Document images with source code
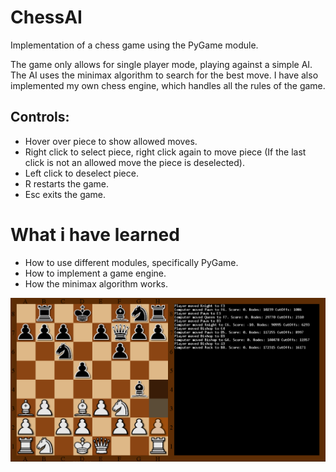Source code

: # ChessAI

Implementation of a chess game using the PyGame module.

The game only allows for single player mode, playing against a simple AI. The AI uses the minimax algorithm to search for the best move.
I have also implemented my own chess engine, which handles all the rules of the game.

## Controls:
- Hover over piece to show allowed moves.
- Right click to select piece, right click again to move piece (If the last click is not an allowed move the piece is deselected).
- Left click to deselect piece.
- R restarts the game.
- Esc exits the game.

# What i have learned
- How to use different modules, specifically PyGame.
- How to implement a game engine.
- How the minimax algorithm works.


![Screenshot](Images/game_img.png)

...

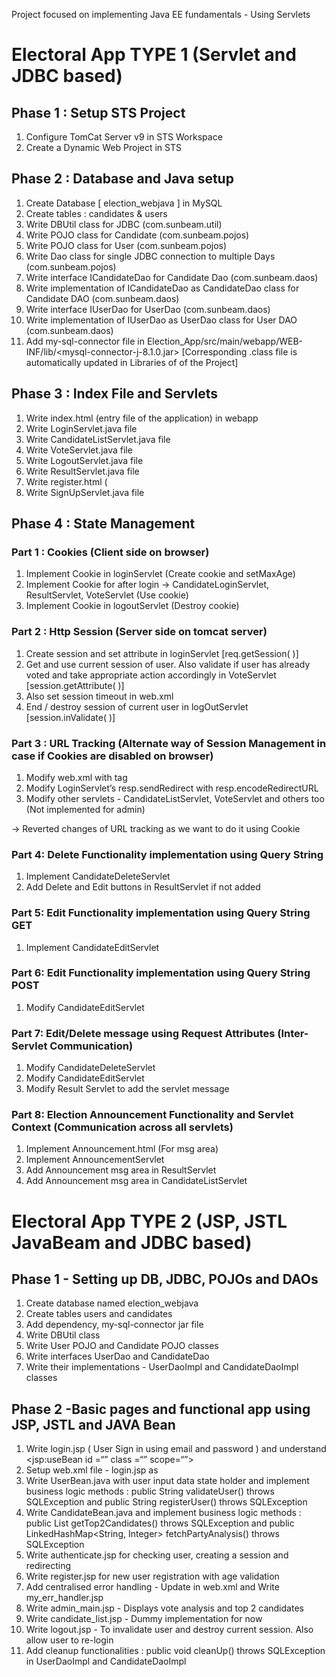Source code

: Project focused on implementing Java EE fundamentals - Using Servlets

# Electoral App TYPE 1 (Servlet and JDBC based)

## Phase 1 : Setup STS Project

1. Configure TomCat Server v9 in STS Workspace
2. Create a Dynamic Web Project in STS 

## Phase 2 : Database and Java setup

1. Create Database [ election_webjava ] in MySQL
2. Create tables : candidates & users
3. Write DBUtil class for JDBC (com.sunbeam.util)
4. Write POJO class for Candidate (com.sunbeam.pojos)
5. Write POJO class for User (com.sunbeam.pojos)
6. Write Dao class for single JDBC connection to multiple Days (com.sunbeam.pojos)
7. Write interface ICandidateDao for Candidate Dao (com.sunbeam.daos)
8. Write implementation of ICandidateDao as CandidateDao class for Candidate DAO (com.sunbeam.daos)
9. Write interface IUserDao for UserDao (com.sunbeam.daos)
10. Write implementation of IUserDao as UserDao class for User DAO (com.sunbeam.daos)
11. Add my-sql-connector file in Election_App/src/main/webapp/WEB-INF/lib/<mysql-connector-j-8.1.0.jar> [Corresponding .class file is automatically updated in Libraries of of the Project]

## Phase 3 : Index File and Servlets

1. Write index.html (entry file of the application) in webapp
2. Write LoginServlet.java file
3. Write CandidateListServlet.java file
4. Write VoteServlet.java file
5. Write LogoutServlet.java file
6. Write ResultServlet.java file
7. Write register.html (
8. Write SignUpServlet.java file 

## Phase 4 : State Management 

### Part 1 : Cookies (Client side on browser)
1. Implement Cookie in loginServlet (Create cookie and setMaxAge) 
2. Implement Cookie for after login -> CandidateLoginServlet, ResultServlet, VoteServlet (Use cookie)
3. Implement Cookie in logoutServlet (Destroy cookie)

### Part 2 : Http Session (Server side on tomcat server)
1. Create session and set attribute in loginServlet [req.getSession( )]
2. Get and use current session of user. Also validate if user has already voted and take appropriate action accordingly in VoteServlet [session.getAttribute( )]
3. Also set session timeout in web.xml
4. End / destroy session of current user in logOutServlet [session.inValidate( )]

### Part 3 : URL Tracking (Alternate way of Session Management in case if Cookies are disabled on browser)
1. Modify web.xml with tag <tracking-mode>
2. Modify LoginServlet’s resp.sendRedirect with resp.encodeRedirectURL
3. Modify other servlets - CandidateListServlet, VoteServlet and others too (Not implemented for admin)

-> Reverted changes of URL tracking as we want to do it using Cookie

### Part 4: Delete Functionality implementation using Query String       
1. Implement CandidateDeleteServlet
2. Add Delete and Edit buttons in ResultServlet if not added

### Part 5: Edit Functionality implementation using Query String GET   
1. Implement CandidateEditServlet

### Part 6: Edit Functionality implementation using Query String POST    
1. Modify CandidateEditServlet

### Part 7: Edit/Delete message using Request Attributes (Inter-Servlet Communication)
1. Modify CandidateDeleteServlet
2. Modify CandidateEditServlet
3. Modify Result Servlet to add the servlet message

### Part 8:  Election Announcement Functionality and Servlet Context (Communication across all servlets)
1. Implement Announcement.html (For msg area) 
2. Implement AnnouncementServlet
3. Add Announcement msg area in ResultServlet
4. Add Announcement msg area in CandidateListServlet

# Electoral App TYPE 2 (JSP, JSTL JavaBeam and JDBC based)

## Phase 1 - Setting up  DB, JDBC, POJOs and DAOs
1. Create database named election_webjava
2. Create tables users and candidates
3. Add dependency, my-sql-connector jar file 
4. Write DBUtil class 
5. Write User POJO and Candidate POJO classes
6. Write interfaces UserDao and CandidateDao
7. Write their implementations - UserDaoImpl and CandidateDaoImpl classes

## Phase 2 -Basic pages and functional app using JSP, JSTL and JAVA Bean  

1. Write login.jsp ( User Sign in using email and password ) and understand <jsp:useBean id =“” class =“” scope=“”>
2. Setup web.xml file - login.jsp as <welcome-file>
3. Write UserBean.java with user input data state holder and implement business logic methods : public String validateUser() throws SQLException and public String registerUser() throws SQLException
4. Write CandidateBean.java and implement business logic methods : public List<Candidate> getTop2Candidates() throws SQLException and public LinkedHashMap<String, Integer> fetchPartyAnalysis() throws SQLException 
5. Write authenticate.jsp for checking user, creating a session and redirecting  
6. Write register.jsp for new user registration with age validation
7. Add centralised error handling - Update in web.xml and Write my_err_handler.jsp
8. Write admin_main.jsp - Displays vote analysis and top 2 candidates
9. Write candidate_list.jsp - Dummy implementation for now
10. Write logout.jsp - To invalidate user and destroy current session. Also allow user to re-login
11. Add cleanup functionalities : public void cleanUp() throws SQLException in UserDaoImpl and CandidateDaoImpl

* * *

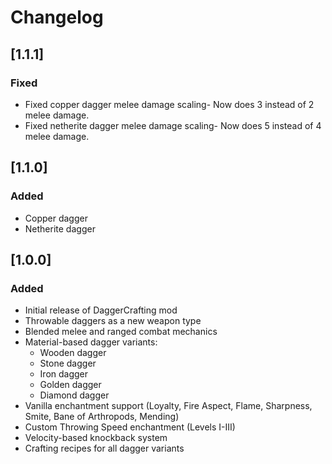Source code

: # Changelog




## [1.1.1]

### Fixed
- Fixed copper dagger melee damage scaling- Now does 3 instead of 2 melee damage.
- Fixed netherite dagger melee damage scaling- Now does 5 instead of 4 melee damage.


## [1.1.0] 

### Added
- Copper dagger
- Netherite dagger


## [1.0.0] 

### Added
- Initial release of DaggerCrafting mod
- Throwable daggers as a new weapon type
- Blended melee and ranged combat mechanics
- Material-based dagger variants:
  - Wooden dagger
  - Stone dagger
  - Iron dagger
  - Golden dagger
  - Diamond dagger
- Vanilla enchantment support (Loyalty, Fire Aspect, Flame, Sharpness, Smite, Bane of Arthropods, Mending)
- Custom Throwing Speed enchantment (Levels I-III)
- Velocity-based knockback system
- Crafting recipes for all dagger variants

Your goal:
Please make an exact copy of the lines above from the line with "8. Write implementation" through the line with "8. Write SignUpServlet.java file", both ends included.

Reply to the exercise:
8. Write implementation of ICandidateDao as CandidateDao class for Candidate DAO (com.sunbeam.daos)
9. Write interface IUserDao for UserDao (com.sunbeam.daos)
10. Write implementation of IUserDao as UserDao class for User DAO (com.sunbeam.daos)
11. Add my-sql-connector file in Election_App/src/main/webapp/WEB-INF/lib/<mysql-connector-j-8.1.0.jar> [Corresponding .class file is automatically updated in Libraries of of the Project]

## Phase 3 : Index File and Servlets

1. Write index.html (entry file of the application) in webapp
2. Write LoginServlet.java file
3. Write CandidateListServlet.java file
4. Write VoteServlet.java file
5. Write LogoutServlet.java file
6. Write ResultServlet.java file
7. Write register.html (
8. Write SignUpServlet.java file 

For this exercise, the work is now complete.